Em 1975, o carnaval ainda estava chegando, mas nada de muita libertinagem. Pelo menos é o que garantiam as autoridades em plena ditadura militar em reportagem publicada no Diario de Pernambuco do dia 4 de fevereiro daquele ano. A manchete da página de Polícia já chamava atenção: nada de tanga ou biquíni para a mulherada que iria desfilar no corso. A matéria, sem assinatura do autor, ganha 40 anos depois um toque de humor involuntário. A roupa de banho feminino logo perde espaço para a proibição prevista da festa que os travestis realizariam, sob a batuta de “Isabela, a certinha”. O Baile dos Enxutos estava ameaçado pela linha dura e pela instituição da “Lei de Chico de Brito”. Esta lei, na verdade, seria a palmatória, muito praticada pelo cearense que foi prefeito do Crato e ficou também como conhecido como o pai do repórter da TV Globo, Francisco José.

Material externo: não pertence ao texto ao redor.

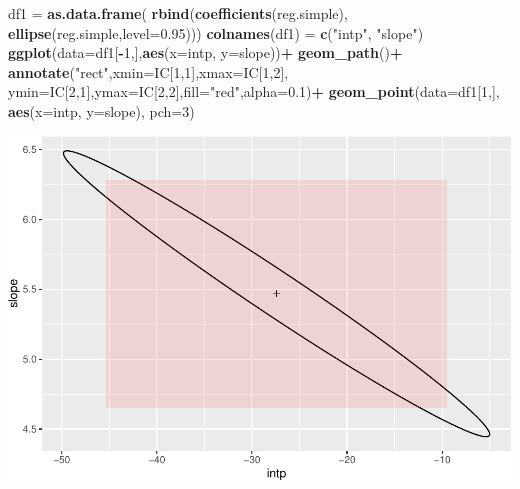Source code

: \documentclass[
]{article}
\newenvironment{Shaded}{\begin{snugshade}}{\end{snugshade}}
\newcommand{\AttributeTok}[1]{\textcolor[rgb]{0.13,0.29,0.53}{#1}}
\newcommand{\DecValTok}[1]{\textcolor[rgb]{0.00,0.00,0.81}{#1}}
\newcommand{\FloatTok}[1]{\textcolor[rgb]{0.00,0.00,0.81}{#1}}
\newcommand{\FunctionTok}[1]{\textcolor[rgb]{0.13,0.29,0.53}{\textbf{#1}}}
\newcommand{\NormalTok}[1]{#1}
\newcommand{\OtherTok}[1]{\textcolor[rgb]{0.56,0.35,0.01}{#1}}
\newcommand{\SpecialCharTok}[1]{\textcolor[rgb]{0.81,0.36,0.00}{\textbf{#1}}}
\newcommand{\StringTok}[1]{\textcolor[rgb]{0.31,0.60,0.02}{#1}}
\begin{document}
\begin{Shaded}
\begin{Highlighting}[]
\NormalTok{df1 }\OtherTok{=} \FunctionTok{as.data.frame}\NormalTok{(}
             \FunctionTok{rbind}\NormalTok{(}\FunctionTok{coefficients}\NormalTok{(reg.simple),}
             \FunctionTok{ellipse}\NormalTok{(reg.simple,}\AttributeTok{level=}\FloatTok{0.95}\NormalTok{)))}
\FunctionTok{colnames}\NormalTok{(df1) }\OtherTok{=} \FunctionTok{c}\NormalTok{(}\StringTok{"intp"}\NormalTok{, }\StringTok{"slope"}\NormalTok{)}
\FunctionTok{ggplot}\NormalTok{(}\AttributeTok{data=}\NormalTok{df1[}\SpecialCharTok{{-}}\DecValTok{1}\NormalTok{,],}\FunctionTok{aes}\NormalTok{(}\AttributeTok{x=}\NormalTok{intp, }\AttributeTok{y=}\NormalTok{slope))}\SpecialCharTok{+}
  \FunctionTok{geom\_path}\NormalTok{()}\SpecialCharTok{+}
  \FunctionTok{annotate}\NormalTok{(}\StringTok{"rect"}\NormalTok{,}\AttributeTok{xmin=}\NormalTok{IC[}\DecValTok{1}\NormalTok{,}\DecValTok{1}\NormalTok{],}\AttributeTok{xmax=}\NormalTok{IC[}\DecValTok{1}\NormalTok{,}\DecValTok{2}\NormalTok{],}
  \AttributeTok{ymin=}\NormalTok{IC[}\DecValTok{2}\NormalTok{,}\DecValTok{1}\NormalTok{],}\AttributeTok{ymax=}\NormalTok{IC[}\DecValTok{2}\NormalTok{,}\DecValTok{2}\NormalTok{],}\AttributeTok{fill=}\StringTok{"red"}\NormalTok{,}\AttributeTok{alpha=}\FloatTok{0.1}\NormalTok{)}\SpecialCharTok{+}
  \FunctionTok{geom\_point}\NormalTok{(}\AttributeTok{data=}\NormalTok{df1[}\DecValTok{1}\NormalTok{,], }\FunctionTok{aes}\NormalTok{(}\AttributeTok{x=}\NormalTok{intp, }\AttributeTok{y=}\NormalTok{slope), }
               \AttributeTok{pch=}\DecValTok{3}\NormalTok{)}
\end{Highlighting}
\end{Shaded}

\includegraphics{TP-ML-Regression_files/figure-latex/unnamed-chunk-17-1.pdf}
\end{document}
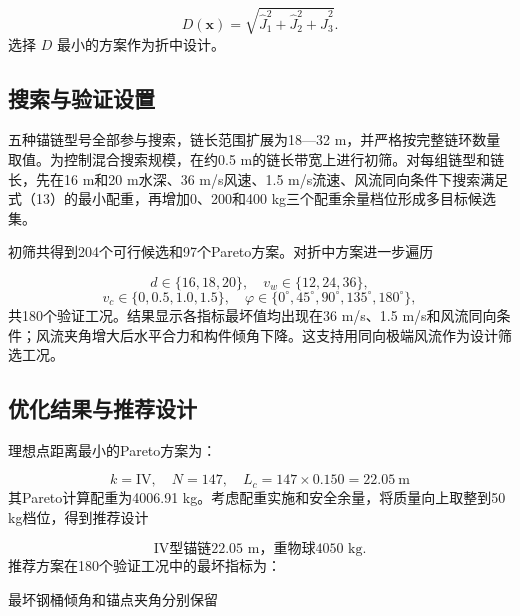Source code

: \[
D(\boldsymbol x)=
\sqrt{\hat J_1^2+\hat J_2^2+\hat J_3^2}. \tag{15}
\]
选择 \(D\) 最小的方案作为折中设计。

\subsection{搜索与验证设置}
五种锚链型号全部参与搜索，链长范围扩展为18—32 m，并严格按完整链环数量取值。为控制混合搜索规模，在约0.5 m的链长带宽上进行初筛。对每组链型和链长，先在16 m和20 m水深、36 m/s风速、1.5 m/s流速、风流同向条件下搜索满足式（13）的最小配重，再增加0、200和400 kg三个配重余量档位形成多目标候选集。

初筛共得到204个可行候选和97个Pareto方案。对折中方案进一步遍历

\[
d\in\{16,18,20\},
\quad v_w\in\{12,24,36\},
\]
\[
v_c\in\{0,0.5,1.0,1.5\},
\quad\varphi\in\{0^\circ,45^\circ,90^\circ,135^\circ,180^\circ\},
\]
共180个验证工况。结果显示各指标最坏值均出现在36 m/s、1.5 m/s和风流同向条件；风流夹角增大后水平合力和构件倾角下降。这支持用同向极端风流作为设计筛选工况。

\subsection{优化结果与推荐设计}
理想点距离最小的Pareto方案为：

\[
\boxed{
k=\mathrm{IV},\quad N=147,
\quad L_c=147\times0.150=22.05\ \mathrm m
}
\]
其Pareto计算配重为4006.91 kg。考虑配重实施和安全余量，将质量向上取整到50 kg档位，得到推荐设计

\[
\boxed{
\text{IV型锚链22.05 m，重物球4050 kg}
}. \tag{16}
\]
推荐方案在180个验证工况中的最坏指标为：

\begin{table}[H]\centering\small
\caption{推荐方案的鲁棒验证结果}
\label{tab:q3-1}
\end{table}
最坏钢桶倾角和锚点夹角分别保留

Abaixo, o texto na íntegra da reportagem.
Polícia proíbe tanga e biquíni no carnaval
A polícia não permitirá que as recifenses desfilem de biquíni ou tanga pelas ruas da cidade durante o carnaval, afirmaram fontes ligadas à Secretaria de Segurança Pública. A medida visa moralizar o corso que, segundo os informantes, envergonhou senhoras e crianças, ano passado.
O uso de talco, água, lança-perfume e qualquer produto corrosivo também não será permitido e quem for apanhado portando material proibido será autuado em flagrante e sem direito a fiança. Forte esquema policial ficará encarregado de fiscalizar os foliões e coibir os abusos.
As “bonecas” não terão vez e não lhes será concedida licença para realização do “Baile dos Enxutos”, repetindo-se o que aconteceu no ano passado. A polícia informa que não adianta “Isabela, a certinha” e outros travestis “colocarem a boca no mundo”, invocando falsos direitos, porque agora está valendo a “Lei de Chico de Brito”.
Anarquia que venha a prejudicar terceiros e imoralidade na vestimenta não serão tolerados. Qualquer um que se insurgir contra a medida passará o carnaval no xadrez e na quarta-feira de cinzas “desfilará” no bloco “O que é que eu vou dizer em casa”?
Sabe-se que um grupo de homossexuais pretende enviar um abaixo-assinado ao diretor do Departamento de Polícia Judiciária, sr. Jairo Pontes, solicitando uma “colher de chá” neste carnaval. “Isabela”, “a” chefe do grupo, disse a um jornalista que confia na benevolência do policial, principalmente porque a “realização do Baile dos Enxutos” não prejudica ninguém e dele só participará quem é ou pretende ser “entendido”. Além disso, a gente tem que se desrecalcar uma vez por ano, não acha”?